The Ravens have to do something to open more holes in the running game and provide better protection for quarterback Joe Flacco.

Here's the rest of your wake-up call:

  • Don't expect the Cincinnati Bengals to take it easy on the Ravens in the regular-season finale after clinching the AFC North title last Sunday. The Bengals can still earn a first-round bye with a win over Baltimore and a loss by the New England Patriots. Plus, the Bengals want momentum heading into the playoffs, where they've gone 0-4 under coach Marvin Lewis. “We don’t need any pats on the back yet,” Lewis said, via Comcast SportsNet. “We’ve got a long way to go.”

  • Once the top-ranked red zone defense in the NFL, the Ravens allowed the Patriots to score on all three trips inside the 20-yard line. “I just don’t think we’ve played as well down there,” Baltimore coach John Harbaugh said, via Carroll County (Md.) Times. “We haven’t gotten the stops we’ve needed to get. Running the ball, [teams] have gotten a few too many yards running the ball at times on us, as you saw in this game [vs. New England]. You don’t expect someone to be able to run the ball in on us down there like that, especially the defense we were playing. It should never have happened. And they made some plays in the passing game.”
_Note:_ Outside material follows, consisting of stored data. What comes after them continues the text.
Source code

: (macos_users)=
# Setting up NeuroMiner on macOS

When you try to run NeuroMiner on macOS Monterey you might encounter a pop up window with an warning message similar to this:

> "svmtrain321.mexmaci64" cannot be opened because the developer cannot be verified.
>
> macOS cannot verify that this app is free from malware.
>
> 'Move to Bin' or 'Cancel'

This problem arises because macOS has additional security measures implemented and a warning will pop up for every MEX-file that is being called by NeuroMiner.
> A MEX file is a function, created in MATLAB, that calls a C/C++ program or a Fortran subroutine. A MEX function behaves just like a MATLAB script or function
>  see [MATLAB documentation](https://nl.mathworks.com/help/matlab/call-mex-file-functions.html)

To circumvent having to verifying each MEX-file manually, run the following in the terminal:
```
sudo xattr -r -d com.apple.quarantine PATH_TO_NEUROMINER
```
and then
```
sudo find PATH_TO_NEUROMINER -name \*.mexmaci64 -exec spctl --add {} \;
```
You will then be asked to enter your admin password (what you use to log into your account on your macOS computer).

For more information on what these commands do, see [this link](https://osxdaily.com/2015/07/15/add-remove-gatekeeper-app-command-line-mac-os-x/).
  • A struggling offense has been the Ravens' biggest obstacle this season, according to John Eisenberg of the team's official website. "Even when the Ravens seemingly rescued their season with four straight wins heading into Sunday’s debacle, the offense was not exactly hitting on all cylinders," Eisenberg wrote. "Only once in those four wins (against Minnesota on Dec. 8) did the unit score more than one touchdown. The numbers are even more alarming when put in a recent historical context. The Ravens are down 39 yards and almost five points per game from the 2012 regular season, in line for their lowest averages in those stats since John Harbaugh took over as head coach in 2008."